Modeling text editions as linked data (edition2LD)
Term: January 1, 2023–December 31, 2023
Editions as Linked Data
Scholarly text editions pose a significant challenge in terms of secondary, cross-disciplinary analysis and their reusability due to a variety of factors. These factors encompass both the compilation of content and the analysis and preservation of the collected data. The challenges include:
- different temporal and geographical focuses of the research topics
- various languages and language levels
- different writing systems
- Presentation in various combinations of the original text, translation, facsimiles, etc.
- Digital data is available in various system architectures and data models
- The data collected may change during the publication period(“hot data”). (Only long-term archiving of the data after the project is completed (“cold data”)guarantees that the data remains unchanged.)
Making research data available over the long term is therefore an essential part of scientific research.
The project
The "edition2LD" project is working on a data curation solution that makes heterogeneous research data accessible over the long term and across the boundaries listed above. This solution must be flexible enough to accommodate the heterogeneity of the data while also being robust enough to ensure long-term viability. To achieve this, the edition2LD project follows the Linked Data (LD) paradigm and integrates the data into the Semantic Web.

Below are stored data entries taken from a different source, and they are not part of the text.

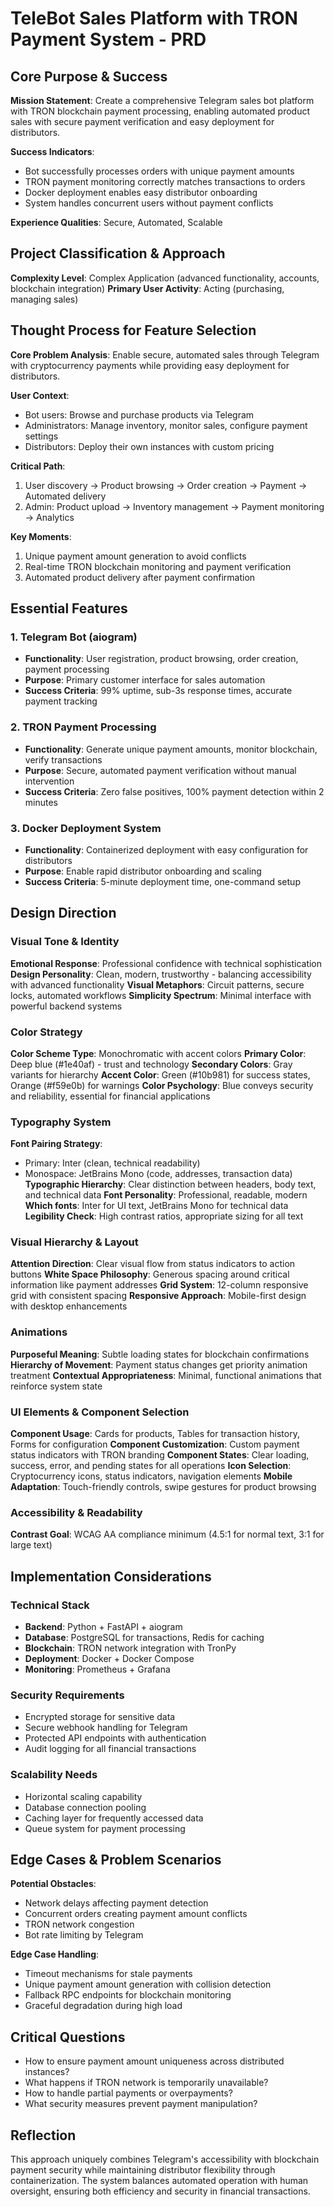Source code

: # TeleBot Sales Platform with TRON Payment System - PRD

## Core Purpose & Success

**Mission Statement**: Create a comprehensive Telegram sales bot platform with TRON blockchain payment processing, enabling automated product sales with secure payment verification and easy deployment for distributors.

**Success Indicators**: 
- Bot successfully processes orders with unique payment amounts
- TRON payment monitoring correctly matches transactions to orders
- Docker deployment enables easy distributor onboarding
- System handles concurrent users without payment conflicts

**Experience Qualities**: Secure, Automated, Scalable

## Project Classification & Approach

**Complexity Level**: Complex Application (advanced functionality, accounts, blockchain integration)
**Primary User Activity**: Acting (purchasing, managing sales)

## Thought Process for Feature Selection

**Core Problem Analysis**: Enable secure, automated sales through Telegram with cryptocurrency payments while providing easy deployment for distributors.

**User Context**: 
- Bot users: Browse and purchase products via Telegram
- Administrators: Manage inventory, monitor sales, configure payment settings
- Distributors: Deploy their own instances with custom pricing

**Critical Path**: 
1. User discovery → Product browsing → Order creation → Payment → Automated delivery
2. Admin: Product upload → Inventory management → Payment monitoring → Analytics

**Key Moments**:
1. Unique payment amount generation to avoid conflicts
2. Real-time TRON blockchain monitoring and payment verification
3. Automated product delivery after payment confirmation

## Essential Features

### 1. Telegram Bot (aiogram)
- **Functionality**: User registration, product browsing, order creation, payment processing
- **Purpose**: Primary customer interface for sales automation
- **Success Criteria**: 99% uptime, sub-3s response times, accurate payment tracking

### 2. TRON Payment Processing
- **Functionality**: Generate unique payment amounts, monitor blockchain, verify transactions
- **Purpose**: Secure, automated payment verification without manual intervention
- **Success Criteria**: Zero false positives, 100% payment detection within 2 minutes

### 3. Docker Deployment System
- **Functionality**: Containerized deployment with easy configuration for distributors
- **Purpose**: Enable rapid distributor onboarding and scaling
- **Success Criteria**: 5-minute deployment time, one-command setup

## Design Direction

### Visual Tone & Identity
**Emotional Response**: Professional confidence with technical sophistication
**Design Personality**: Clean, modern, trustworthy - balancing accessibility with advanced functionality
**Visual Metaphors**: Circuit patterns, secure locks, automated workflows
**Simplicity Spectrum**: Minimal interface with powerful backend systems

### Color Strategy
**Color Scheme Type**: Monochromatic with accent colors
**Primary Color**: Deep blue (#1e40af) - trust and technology
**Secondary Colors**: Gray variants for hierarchy
**Accent Color**: Green (#10b981) for success states, Orange (#f59e0b) for warnings
**Color Psychology**: Blue conveys security and reliability, essential for financial applications

### Typography System
**Font Pairing Strategy**: 
- Primary: Inter (clean, technical readability)
- Monospace: JetBrains Mono (code, addresses, transaction data)
**Typographic Hierarchy**: Clear distinction between headers, body text, and technical data
**Font Personality**: Professional, readable, modern
**Which fonts**: Inter for UI text, JetBrains Mono for technical data
**Legibility Check**: High contrast ratios, appropriate sizing for all text

### Visual Hierarchy & Layout
**Attention Direction**: Clear visual flow from status indicators to action buttons
**White Space Philosophy**: Generous spacing around critical information like payment addresses
**Grid System**: 12-column responsive grid with consistent spacing
**Responsive Approach**: Mobile-first design with desktop enhancements

### Animations
**Purposeful Meaning**: Subtle loading states for blockchain confirmations
**Hierarchy of Movement**: Payment status changes get priority animation treatment
**Contextual Appropriateness**: Minimal, functional animations that reinforce system state

### UI Elements & Component Selection
**Component Usage**: Cards for products, Tables for transaction history, Forms for configuration
**Component Customization**: Custom payment status indicators with TRON branding
**Component States**: Clear loading, success, error, and pending states for all operations
**Icon Selection**: Cryptocurrency icons, status indicators, navigation elements
**Mobile Adaptation**: Touch-friendly controls, swipe gestures for product browsing

### Accessibility & Readability
**Contrast Goal**: WCAG AA compliance minimum (4.5:1 for normal text, 3:1 for large text)

## Implementation Considerations

### Technical Stack
- **Backend**: Python + FastAPI + aiogram
- **Database**: PostgreSQL for transactions, Redis for caching
- **Blockchain**: TRON network integration with TronPy
- **Deployment**: Docker + Docker Compose
- **Monitoring**: Prometheus + Grafana

### Security Requirements
- Encrypted storage for sensitive data
- Secure webhook handling for Telegram
- Protected API endpoints with authentication
- Audit logging for all financial transactions

### Scalability Needs
- Horizontal scaling capability
- Database connection pooling
- Caching layer for frequently accessed data
- Queue system for payment processing

## Edge Cases & Problem Scenarios

**Potential Obstacles**:
- Network delays affecting payment detection
- Concurrent orders creating payment amount conflicts
- TRON network congestion
- Bot rate limiting by Telegram

**Edge Case Handling**:
- Timeout mechanisms for stale payments
- Unique payment amount generation with collision detection
- Fallback RPC endpoints for blockchain monitoring
- Graceful degradation during high load

## Critical Questions

- How to ensure payment amount uniqueness across distributed instances?
- What happens if TRON network is temporarily unavailable?
- How to handle partial payments or overpayments?
- What security measures prevent payment manipulation?

## Reflection

This approach uniquely combines Telegram's accessibility with blockchain payment security while maintaining distributor flexibility through containerization. The system balances automated operation with human oversight, ensuring both efficiency and security in financial transactions.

Case Study as a "Best Practice"
To develop the workflow for Linked Data (LD) modeling, the project has chosen as its use case the editions produced by the HAdW Research Centerfor “Religious and Legal Historical Sources of Pre-modern Nepal” (Nepal-FS). The research center produces digital editions of Nepali texts (in Devanagari script), including facsimiles, English translations (in Roman script), commentaries, and index entries (people, places, technical terms).
Articles are published on nepalica.hadw.de and, with a DOI assigned, on the Heidelberg University Library website (see, for example, hadw).
Approach
The workflow for LD modeling should be generic enough to allow for future transferability to other projects. At the same time, it should be capable of—when triggered repeatedly—converting data in batches to RDF, thereby addressing the major challenge posed by dynamic “hot data.” When developing the automated mapping processes, it is therefore immensely important to minimize the need for manual post-processing, ideally to the point where it only needs to be performed once.

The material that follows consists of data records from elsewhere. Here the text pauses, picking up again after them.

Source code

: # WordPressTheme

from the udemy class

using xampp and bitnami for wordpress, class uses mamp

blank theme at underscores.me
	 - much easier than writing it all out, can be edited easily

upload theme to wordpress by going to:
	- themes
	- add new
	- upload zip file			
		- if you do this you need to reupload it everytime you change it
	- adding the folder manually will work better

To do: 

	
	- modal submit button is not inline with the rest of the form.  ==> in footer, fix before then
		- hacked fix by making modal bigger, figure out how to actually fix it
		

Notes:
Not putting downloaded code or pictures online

The project focuses on modeling the information units “text,” “English translation,” named entities (names of people and places), and technical terms, as well as metadata. For modeling named entities, the project can draw on entries from the Nepal-FS register, some of which already include links to standard data repositories and encyclopedic resources.
The vocabularies, ontologies, and repositories used for modeling are those already established as standards: RDFS, SKOS, Gemeinsame Normdatei (GND), VIAF, DBpedia, GeoNames, FOAF, etc. In addition, the LD modeling incorporates links to instances of two ontologies for historical personal and place names in Nepal (NepalPeople and NepalPlaces, see Tittel 2022*), which are developed based on research data from the Nepal-FS.
The data sources are:
- the Nepal FS database
- Files with additional information
- Information that is integrated into the pipeline via web crawling from registry and glossary entries
- The NepalPeople and NepalPlaces ontologies: Python scripts synchronize the modeled data with the entries in NepalPeople and NepalPlaces and, where applicable, integrate links to their instances.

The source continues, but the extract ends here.